### Problem description
Copy the lines below verbatim. Begin with the first and end with the line containing "refine the design".

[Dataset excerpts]
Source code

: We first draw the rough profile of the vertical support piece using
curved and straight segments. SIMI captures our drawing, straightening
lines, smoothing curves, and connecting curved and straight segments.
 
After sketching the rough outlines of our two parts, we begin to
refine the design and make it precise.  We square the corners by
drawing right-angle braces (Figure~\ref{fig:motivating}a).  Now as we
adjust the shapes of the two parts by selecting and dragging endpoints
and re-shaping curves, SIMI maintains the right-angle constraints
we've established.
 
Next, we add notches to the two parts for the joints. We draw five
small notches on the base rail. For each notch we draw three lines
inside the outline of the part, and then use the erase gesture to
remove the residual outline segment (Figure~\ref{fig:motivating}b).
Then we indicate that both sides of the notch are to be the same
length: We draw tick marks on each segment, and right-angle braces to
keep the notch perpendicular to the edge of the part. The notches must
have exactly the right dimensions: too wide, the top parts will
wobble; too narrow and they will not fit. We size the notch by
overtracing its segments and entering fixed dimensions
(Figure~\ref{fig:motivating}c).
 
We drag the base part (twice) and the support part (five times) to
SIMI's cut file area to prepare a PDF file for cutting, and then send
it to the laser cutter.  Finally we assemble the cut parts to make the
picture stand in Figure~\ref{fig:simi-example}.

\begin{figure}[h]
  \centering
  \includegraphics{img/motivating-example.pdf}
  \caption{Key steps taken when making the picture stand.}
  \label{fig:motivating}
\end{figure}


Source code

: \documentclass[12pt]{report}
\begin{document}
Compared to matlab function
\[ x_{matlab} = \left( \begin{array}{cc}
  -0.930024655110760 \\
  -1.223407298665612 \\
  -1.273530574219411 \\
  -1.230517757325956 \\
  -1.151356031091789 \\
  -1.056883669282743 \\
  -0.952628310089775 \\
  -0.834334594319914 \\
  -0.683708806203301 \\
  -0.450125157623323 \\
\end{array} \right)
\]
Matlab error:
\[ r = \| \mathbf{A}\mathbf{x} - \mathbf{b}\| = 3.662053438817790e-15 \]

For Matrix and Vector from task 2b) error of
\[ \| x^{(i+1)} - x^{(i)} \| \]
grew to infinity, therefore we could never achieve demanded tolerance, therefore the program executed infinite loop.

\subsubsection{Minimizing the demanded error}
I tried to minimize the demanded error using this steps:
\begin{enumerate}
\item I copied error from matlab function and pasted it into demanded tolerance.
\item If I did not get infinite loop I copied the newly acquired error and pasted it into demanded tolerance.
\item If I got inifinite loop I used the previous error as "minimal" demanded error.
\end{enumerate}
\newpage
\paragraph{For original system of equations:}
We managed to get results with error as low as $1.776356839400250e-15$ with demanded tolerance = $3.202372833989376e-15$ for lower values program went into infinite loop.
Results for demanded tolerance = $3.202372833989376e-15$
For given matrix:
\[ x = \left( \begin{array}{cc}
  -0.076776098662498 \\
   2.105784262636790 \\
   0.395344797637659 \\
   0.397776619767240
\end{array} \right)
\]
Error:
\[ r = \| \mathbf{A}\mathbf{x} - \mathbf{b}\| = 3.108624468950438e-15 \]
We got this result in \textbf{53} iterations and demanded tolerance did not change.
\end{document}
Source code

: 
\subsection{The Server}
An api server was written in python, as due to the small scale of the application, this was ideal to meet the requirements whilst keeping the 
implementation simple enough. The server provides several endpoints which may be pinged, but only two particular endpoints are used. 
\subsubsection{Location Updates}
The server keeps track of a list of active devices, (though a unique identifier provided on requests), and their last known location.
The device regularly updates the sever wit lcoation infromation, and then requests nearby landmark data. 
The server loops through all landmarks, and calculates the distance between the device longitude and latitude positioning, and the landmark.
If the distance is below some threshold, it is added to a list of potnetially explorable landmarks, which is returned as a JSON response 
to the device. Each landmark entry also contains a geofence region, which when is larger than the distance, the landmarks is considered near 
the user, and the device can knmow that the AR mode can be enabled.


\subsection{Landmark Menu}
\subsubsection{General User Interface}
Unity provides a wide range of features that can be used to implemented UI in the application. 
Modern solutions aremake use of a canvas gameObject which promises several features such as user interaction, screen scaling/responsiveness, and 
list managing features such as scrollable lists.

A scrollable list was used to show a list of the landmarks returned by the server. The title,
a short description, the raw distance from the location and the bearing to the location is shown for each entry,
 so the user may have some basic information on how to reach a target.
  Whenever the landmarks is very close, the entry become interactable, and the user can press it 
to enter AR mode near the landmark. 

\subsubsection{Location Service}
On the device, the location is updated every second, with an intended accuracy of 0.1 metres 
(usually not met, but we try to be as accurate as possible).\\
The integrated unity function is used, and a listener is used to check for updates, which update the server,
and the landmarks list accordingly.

### Written answer
Source code

: We first draw the rough profile of the vertical support piece using
curved and straight segments. SIMI captures our drawing, straightening
lines, smoothing curves, and connecting curved and straight segments.
 
After sketching the rough outlines of our two parts, we begin to
refine the design and make it precise.  We square the corners by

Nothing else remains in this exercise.